Required work> Find the string "disagreements" in the listing below and return each line it appears in.

Provided data>
::::::::

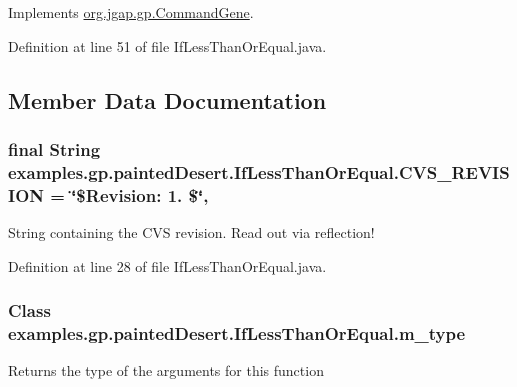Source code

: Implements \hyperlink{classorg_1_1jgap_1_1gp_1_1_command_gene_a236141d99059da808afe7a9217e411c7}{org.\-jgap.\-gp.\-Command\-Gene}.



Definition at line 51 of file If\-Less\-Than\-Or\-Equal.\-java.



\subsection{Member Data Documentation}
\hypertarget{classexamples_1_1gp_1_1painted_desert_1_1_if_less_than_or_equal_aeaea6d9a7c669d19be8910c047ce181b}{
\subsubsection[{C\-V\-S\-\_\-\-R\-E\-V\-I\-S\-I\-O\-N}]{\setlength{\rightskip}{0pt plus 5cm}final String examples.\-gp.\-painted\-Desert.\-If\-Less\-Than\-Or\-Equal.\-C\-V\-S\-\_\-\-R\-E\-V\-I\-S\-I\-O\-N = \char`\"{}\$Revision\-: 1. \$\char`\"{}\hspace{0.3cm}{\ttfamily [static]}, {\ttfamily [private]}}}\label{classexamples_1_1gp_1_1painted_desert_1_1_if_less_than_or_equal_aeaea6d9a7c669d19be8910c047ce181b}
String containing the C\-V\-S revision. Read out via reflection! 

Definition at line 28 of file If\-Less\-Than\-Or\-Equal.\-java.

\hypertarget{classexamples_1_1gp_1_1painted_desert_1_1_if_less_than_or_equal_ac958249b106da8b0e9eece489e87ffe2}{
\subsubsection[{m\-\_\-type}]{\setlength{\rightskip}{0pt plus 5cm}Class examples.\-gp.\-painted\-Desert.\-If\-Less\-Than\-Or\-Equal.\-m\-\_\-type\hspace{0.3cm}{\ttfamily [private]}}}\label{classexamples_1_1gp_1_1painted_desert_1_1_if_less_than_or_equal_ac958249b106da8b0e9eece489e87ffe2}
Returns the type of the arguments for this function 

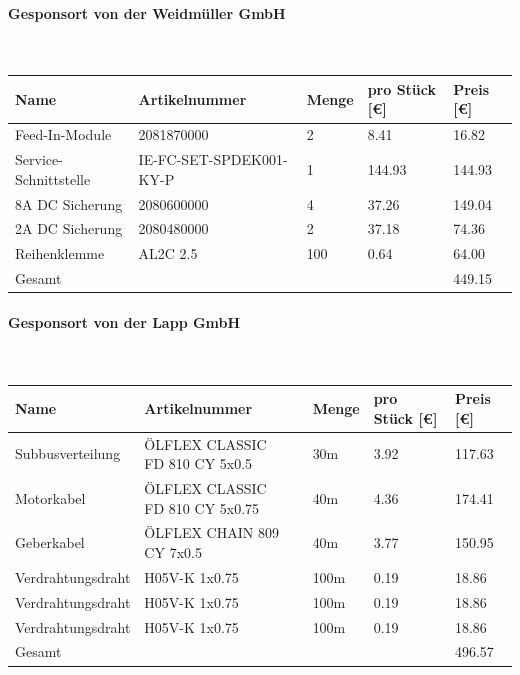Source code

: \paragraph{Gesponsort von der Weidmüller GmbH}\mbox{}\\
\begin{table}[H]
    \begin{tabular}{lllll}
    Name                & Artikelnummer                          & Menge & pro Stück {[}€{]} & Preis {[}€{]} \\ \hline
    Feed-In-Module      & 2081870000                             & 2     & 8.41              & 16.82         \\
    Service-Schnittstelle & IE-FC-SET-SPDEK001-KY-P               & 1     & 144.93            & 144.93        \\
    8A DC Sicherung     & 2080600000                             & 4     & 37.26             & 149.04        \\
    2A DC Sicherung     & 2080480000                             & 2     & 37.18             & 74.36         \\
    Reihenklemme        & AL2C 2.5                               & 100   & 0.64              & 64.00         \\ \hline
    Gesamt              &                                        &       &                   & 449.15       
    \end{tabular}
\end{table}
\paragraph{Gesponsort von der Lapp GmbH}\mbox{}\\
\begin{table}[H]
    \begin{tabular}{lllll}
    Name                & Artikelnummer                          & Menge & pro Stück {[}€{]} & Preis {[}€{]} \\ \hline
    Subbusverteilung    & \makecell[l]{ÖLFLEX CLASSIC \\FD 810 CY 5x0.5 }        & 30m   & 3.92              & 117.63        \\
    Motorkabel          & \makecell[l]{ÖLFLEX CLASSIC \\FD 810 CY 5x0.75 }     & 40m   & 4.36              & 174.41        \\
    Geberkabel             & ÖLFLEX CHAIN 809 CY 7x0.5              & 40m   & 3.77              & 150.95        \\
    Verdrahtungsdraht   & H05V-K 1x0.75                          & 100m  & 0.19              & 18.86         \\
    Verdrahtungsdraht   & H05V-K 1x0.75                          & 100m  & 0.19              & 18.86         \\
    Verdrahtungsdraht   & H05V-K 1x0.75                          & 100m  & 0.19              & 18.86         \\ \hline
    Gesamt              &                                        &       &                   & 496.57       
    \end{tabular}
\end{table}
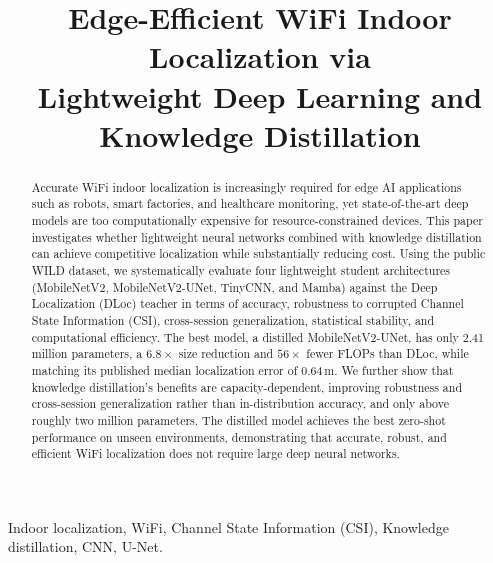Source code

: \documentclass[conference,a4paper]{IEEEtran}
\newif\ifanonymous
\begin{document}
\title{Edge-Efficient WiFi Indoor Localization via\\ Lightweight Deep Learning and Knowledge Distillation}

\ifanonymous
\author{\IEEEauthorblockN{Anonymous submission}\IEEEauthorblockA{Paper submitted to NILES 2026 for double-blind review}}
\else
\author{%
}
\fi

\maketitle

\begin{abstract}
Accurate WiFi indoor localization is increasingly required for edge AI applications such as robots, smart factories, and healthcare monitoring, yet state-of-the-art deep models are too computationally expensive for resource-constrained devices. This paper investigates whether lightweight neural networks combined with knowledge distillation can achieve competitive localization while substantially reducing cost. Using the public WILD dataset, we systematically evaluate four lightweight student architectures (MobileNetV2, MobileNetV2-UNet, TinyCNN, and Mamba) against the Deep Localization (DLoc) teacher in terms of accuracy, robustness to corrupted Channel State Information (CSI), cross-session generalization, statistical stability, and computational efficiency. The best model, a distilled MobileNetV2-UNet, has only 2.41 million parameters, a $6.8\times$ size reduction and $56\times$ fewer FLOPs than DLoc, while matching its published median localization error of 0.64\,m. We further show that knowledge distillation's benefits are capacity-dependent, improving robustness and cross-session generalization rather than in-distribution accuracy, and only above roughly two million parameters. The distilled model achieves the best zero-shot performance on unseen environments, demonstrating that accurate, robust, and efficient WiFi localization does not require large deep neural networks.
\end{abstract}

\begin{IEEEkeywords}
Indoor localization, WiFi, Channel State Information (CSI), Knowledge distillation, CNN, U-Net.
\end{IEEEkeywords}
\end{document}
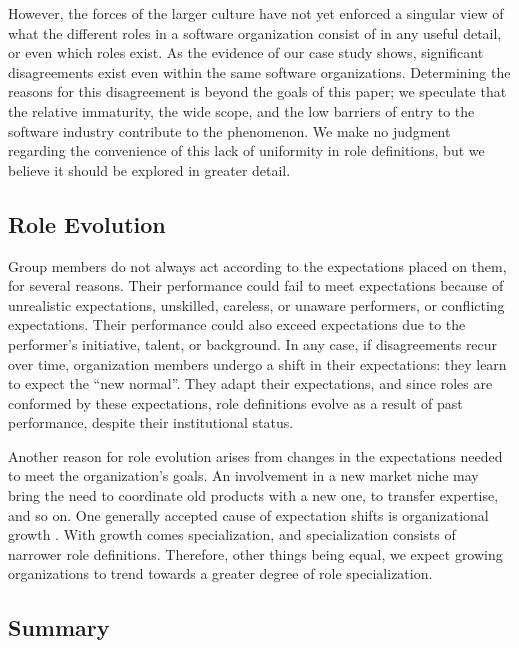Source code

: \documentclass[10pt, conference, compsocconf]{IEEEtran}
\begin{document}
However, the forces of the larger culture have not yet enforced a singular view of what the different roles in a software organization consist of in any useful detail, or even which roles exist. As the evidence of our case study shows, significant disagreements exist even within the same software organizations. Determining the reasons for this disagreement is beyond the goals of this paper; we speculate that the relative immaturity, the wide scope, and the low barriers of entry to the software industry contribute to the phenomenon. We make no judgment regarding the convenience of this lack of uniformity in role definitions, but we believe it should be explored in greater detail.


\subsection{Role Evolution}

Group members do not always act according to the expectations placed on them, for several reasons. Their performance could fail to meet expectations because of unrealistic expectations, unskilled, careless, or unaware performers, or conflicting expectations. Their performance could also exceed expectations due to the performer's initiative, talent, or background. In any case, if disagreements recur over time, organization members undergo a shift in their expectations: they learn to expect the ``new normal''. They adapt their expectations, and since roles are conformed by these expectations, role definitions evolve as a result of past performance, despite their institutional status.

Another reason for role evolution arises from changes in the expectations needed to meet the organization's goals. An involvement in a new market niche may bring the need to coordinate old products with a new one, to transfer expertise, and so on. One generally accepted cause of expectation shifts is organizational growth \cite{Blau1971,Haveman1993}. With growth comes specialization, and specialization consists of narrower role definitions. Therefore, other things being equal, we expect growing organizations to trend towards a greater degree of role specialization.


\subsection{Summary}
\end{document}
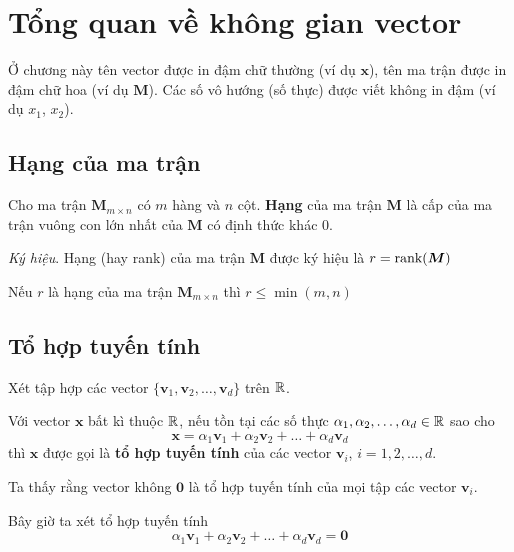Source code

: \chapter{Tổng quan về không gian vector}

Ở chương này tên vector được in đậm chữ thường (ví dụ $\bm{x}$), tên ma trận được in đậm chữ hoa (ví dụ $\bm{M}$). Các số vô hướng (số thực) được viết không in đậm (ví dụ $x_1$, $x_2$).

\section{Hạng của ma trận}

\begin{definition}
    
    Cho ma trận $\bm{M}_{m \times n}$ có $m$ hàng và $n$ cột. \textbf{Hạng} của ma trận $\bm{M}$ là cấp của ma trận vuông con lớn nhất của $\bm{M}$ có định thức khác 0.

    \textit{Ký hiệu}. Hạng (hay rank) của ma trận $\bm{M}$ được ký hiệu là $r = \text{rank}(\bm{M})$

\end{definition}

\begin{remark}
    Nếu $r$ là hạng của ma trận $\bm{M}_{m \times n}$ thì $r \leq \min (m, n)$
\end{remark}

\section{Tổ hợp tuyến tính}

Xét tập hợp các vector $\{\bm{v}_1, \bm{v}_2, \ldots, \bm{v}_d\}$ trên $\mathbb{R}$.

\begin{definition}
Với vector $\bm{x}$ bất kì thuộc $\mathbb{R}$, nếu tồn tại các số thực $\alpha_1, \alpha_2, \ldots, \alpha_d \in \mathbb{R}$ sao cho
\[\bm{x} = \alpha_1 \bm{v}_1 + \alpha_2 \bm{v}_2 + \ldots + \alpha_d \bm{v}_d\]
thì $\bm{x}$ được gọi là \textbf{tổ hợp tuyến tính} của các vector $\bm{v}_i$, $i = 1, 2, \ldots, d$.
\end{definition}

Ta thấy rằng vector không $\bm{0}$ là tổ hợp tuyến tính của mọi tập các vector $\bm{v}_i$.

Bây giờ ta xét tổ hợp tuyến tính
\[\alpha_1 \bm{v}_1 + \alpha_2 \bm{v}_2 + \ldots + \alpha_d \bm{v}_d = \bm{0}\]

::::::::

Finished exercise>
However, the forces of the larger culture have not yet enforced a singular view of what the different roles in a software organization consist of in any useful detail, or even which roles exist. As the evidence of our case study shows, significant disagreements exist even within the same software organizations. Determining the reasons for this disagreement is beyond the goals of this paper; we speculate that the relative immaturity, the wide scope, and the low barriers of entry to the software industry contribute to the phenomenon. We make no judgment regarding the convenience of this lack of uniformity in role definitions, but we believe it should be explored in greater detail.
Group members do not always act according to the expectations placed on them, for several reasons. Their performance could fail to meet expectations because of unrealistic expectations, unskilled, careless, or unaware performers, or conflicting expectations. Their performance could also exceed expectations due to the performer's initiative, talent, or background. In any case, if disagreements recur over time, organization members undergo a shift in their expectations: they learn to expect the ``new normal''. They adapt their expectations, and since roles are conformed by these expectations, role definitions evolve as a result of past performance, despite their institutional status.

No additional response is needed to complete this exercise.